How many lines in these records hold the string "every"? State only that number.

Top of EXTRACTED MATERIAL

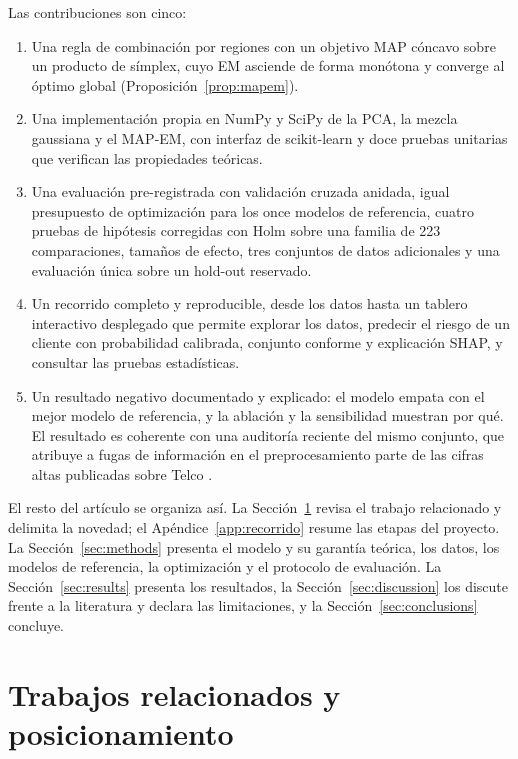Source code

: \documentclass[11pt,a4paper]{article}
\begin{document}
Las contribuciones son cinco:
\begin{enumerate}
\item Una regla de combinación por regiones con un objetivo MAP cóncavo sobre un producto de símplex, cuyo EM asciende de forma monótona y converge al óptimo global (Proposición~\ref{prop:mapem}).
\item Una implementación propia en NumPy y SciPy de la PCA, la mezcla gaussiana y el MAP-EM, con interfaz de scikit-learn y doce pruebas unitarias que verifican las propiedades teóricas.
\item Una evaluación pre-registrada con validación cruzada anidada, igual presupuesto de optimización para los once modelos de referencia, cuatro pruebas de hipótesis corregidas con Holm sobre una familia de 223 comparaciones, tamaños de efecto, tres conjuntos de datos adicionales y una evaluación única sobre un hold-out reservado.
\item Un recorrido completo y reproducible, desde los datos hasta un tablero interactivo desplegado que permite explorar los datos, predecir el riesgo de un cliente con probabilidad calibrada, conjunto conforme y explicación SHAP, y consultar las pruebas estadísticas.
\item Un resultado negativo documentado y explicado: el modelo empata con el mejor modelo de referencia, y la ablación y la sensibilidad muestran por qué. El resultado es coherente con una auditoría reciente del mismo conjunto, que atribuye a fugas de información en el preprocesamiento parte de las cifras altas publicadas sobre Telco \cite{roy2026}.
\end{enumerate}

El resto del artículo se organiza así. La Sección~\ref{sec:related} revisa el trabajo relacionado y delimita la novedad; el Apéndice~\ref{app:recorrido} resume las etapas del proyecto. La Sección~\ref{sec:methods} presenta el modelo y su garantía teórica, los datos, los modelos de referencia, la optimización y el protocolo de evaluación. La Sección~\ref{sec:results} presenta los resultados, la Sección~\ref{sec:discussion} los discute frente a la literatura y declara las limitaciones, y la Sección~\ref{sec:conclusions} concluye.

\section{Trabajos relacionados y posicionamiento}\label{sec:related}
\end{document}
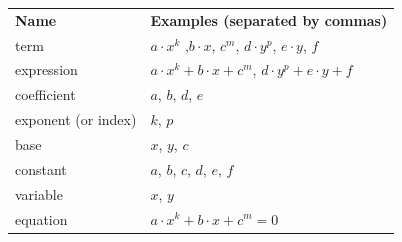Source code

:           \begin{table}[H]
        \begin{center}
      \label{m39383*uid3}
    \noindent
      \tablelasttail{}
      \begin{xtabular}[t]{|l|l|}\hline
        \textbf{Name} &
        \textbf{Examples (separated by commas)}%
     \tabularnewline{}
        term &
        $a\ensuremath{\cdot}{x}^{k}$ ,$b\ensuremath{\cdot}x$, ${c}^{m}$, $d\ensuremath{\cdot}{y}^{p}$, $e\ensuremath{\cdot}y$, $f$\hspace{20ex}%
     \tabularnewline{}
        expression &
        $a\ensuremath{\cdot}{x}^{k}+b\ensuremath{\cdot}x+{c}^{m}$, $d\ensuremath{\cdot}{y}^{p}+e\ensuremath{\cdot}y+f$%
     \tabularnewline{}
        coefficient &
        $a$, $b$, $d$, $e$%
     \tabularnewline{}
        exponent (or index) &
        $k$, $p$%
     \tabularnewline{}
        base &
        $x$, $y$, $c$%
     \tabularnewline{}
        constant &
        $a$, $b$, $c$, $d$, $e$, $f$%
     \tabularnewline{}
        variable &
        $x$, $y$%
     \tabularnewline{}
        equation &
                  $a\ensuremath{\cdot}{x}^{k}+b\ensuremath{\cdot}x+{c}^{m}=0$
     \tabularnewline{}

\end{xtabular}
\end{center}
\end{table}

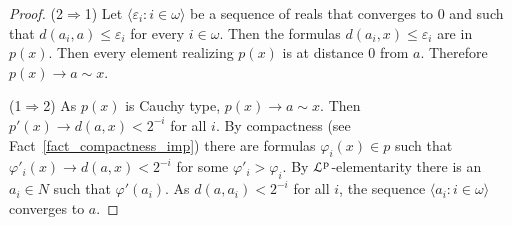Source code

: \documentclass[10pt,oneside]{amsproc}
\begin{document}
{\begin{proof}

  (2$\Rightarrow$1) 
  Let $\langle \varepsilon_i: i\in\omega\rangle$ be a sequence of reals that converges to $0$ and such that $d(a_i,a)\le\varepsilon_i$ for every $i\in\omega$.
  Then the formulas $d(a_i,x)\le\varepsilon_i$ are in $p(x)$.
  Then every element realizing $p(x)$ is at distance $0$ from $a$.
  Therefore  $p(x)\rightarrow a\sim x$.

  (1$\Rightarrow$2) 
  As $p(x)$ is Cauchy type, $p(x)\rightarrow a\sim x$.
  Then $p'(x)\rightarrow d(a,x)<2^{-i}$ for all $i$.
  By compactness (see Fact~\ref{fact_compactness_imp}) there are formulas $\varphi_i(x)\in p$ such that $\varphi'_i(x)\rightarrow d(a,x)<2^{-i}$ for some $\varphi'_i>\varphi_i$.
  By ${\EuScript L}^{\rm p}$-elementarity there is an $a_i\in N$ such that $\varphi'(a_i)$.
  As $d(a,a_i)<2^{-i}$ for all $i$, the sequence $\langle a_i: i\in\omega\rangle$ converges to $a$.
\end{proof}






}
\end{document}
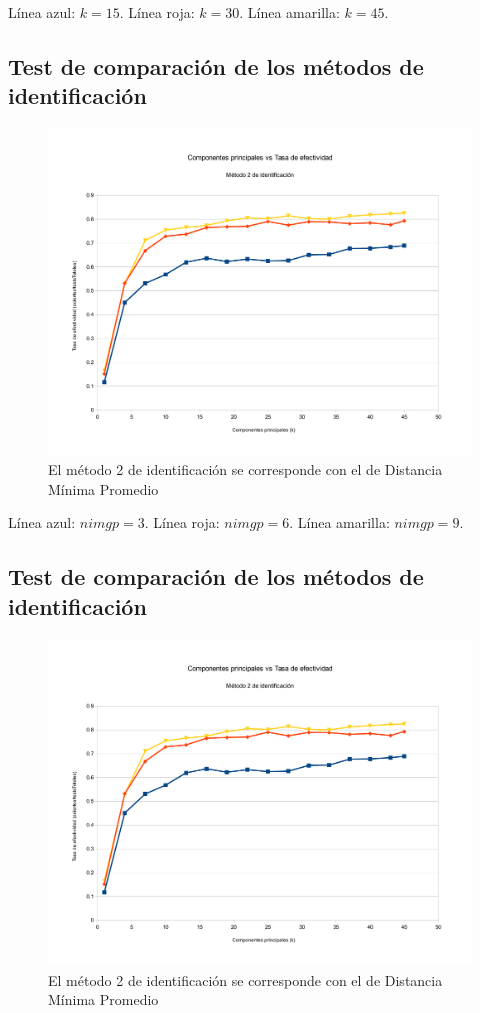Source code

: Línea azul: $k = 15$. Línea roja: $k = 30$. Línea amarilla: $k = 45$.

\subsection{Test de comparación de los métodos de identificación}
\begin{figure}[H]{}
\centering
\includegraphics[scale=0.5]{graphs/componentesPrincipalesVsTasaDeEfectividadM2.pdf}
\caption{El método 2 de identificación se corresponde con el de Distancia Mínima Promedio}
\label{CPvsTE}
\end{figure}

Línea azul: $nimgp = 3$. Línea roja: $nimgp = 6$. Línea amarilla: $nimgp = 9$.

\subsection{Test de comparación de los métodos de identificación}
\begin{figure}[H]{}
\centering
\includegraphics[scale=0.5]{graphs/componentesPrincipalesVsTasaDeEfectividadM2.pdf}
\caption{El método 2 de identificación se corresponde con el de Distancia Mínima Promedio}
\label{CPvsTE}
\end{figure}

Bottom of EXTRACTED MATERIAL

◆ **WRITTEN ANSWER**:
2